Meanwhile, the worst power plants are generating on the order of 10+ million tons of CO2 every year. There are at least a dozen of these in the US alone. Car factories are emitting hundreds of thousands of tons of CO2 (Tesla is somewhere around 150,000 tons a year, apparently, and it's designed to be efficient). Perhaps activism around CO2 emissions in ML training might be better focused on improving the efficiency of those things instead, seeing as a 1% improvement would outweigh the entirety of the NLP model training industry. It's certainly good to keep in mind the energy costs of training in case things balloon out of control, but right now the costs relative to the results seem small and not worth highlighting as some forgotten sin.
[+] [-] confuseshrink|5 years ago|reply
Yes if you do run 240x p100s at literally 100% 24/7 for a year you get the power consumption of 5 cars. This run never happened though, this all ran on TPUs at lower precision, lower power consumption and much lower time to converge.
If anything this tells you that electronics are ridiculously green even when operating at 100%. I've never profiled world-wide carbon production but something tells me if you wanted to carbon optimise you'd be better served trying to take cars off the road and planes out of the sky.

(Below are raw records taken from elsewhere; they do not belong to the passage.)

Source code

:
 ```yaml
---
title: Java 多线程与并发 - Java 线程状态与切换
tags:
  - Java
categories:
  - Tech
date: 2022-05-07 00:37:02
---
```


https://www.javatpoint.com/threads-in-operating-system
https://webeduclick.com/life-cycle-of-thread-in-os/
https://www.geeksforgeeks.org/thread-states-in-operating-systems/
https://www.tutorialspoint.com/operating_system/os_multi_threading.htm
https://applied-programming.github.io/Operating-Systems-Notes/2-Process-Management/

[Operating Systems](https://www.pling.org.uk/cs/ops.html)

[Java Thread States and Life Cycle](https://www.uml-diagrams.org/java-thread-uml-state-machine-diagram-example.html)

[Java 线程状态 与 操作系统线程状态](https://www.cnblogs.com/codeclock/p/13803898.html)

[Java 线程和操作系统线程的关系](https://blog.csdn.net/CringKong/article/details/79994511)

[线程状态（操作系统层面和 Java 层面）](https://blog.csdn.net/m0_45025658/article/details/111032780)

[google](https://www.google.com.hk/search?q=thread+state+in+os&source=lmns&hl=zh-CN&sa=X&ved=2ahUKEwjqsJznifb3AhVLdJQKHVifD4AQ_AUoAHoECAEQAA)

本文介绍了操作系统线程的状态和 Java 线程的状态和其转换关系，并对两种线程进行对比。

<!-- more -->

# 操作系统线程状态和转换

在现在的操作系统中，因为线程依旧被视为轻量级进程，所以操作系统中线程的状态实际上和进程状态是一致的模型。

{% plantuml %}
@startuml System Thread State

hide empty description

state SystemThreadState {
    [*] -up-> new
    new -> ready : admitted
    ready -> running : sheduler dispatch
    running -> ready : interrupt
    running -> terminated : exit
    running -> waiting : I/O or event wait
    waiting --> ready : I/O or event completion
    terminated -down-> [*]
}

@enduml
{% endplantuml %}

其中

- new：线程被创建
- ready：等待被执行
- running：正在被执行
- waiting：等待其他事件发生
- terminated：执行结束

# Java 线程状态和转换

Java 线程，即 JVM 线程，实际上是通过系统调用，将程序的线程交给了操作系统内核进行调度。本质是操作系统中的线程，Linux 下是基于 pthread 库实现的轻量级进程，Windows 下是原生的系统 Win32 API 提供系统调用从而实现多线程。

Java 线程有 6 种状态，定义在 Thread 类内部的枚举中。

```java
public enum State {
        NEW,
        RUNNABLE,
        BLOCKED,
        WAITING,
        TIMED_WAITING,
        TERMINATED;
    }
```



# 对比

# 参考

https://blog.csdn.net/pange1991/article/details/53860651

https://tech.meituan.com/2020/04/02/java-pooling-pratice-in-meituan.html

[+] [-] CydeWeys|5 years ago|reply
It's not a fixed cost though, it's just how much was spent on this year's iteration of the model. The overall point being made is that model training costs are growing unbounded. Next year it could be 30 cars' worth or whatever for BERT-2, then 600 cars' worth for BERT-3 the year after. That's what it's warning against. At some point it isn't worth it.
[+] [-] marmaduke|5 years ago|reply
I think this race has been ongoing for a while now
[+] [-] ramraj07|5 years ago|reply
[+] [-] hezag|5 years ago|reply
BTW, "Stochastic Parrots" is a very descriptive name for the problem
> Moreover, because the training datasets are so large, it’s hard to audit them to check for these embedded biases. “A methodology that relies on datasets too large to document is therefore inherently risky,” the researchers conclude. “While documentation allows for potential accountability, [...] undocumented training data perpetuates harm without recourse.”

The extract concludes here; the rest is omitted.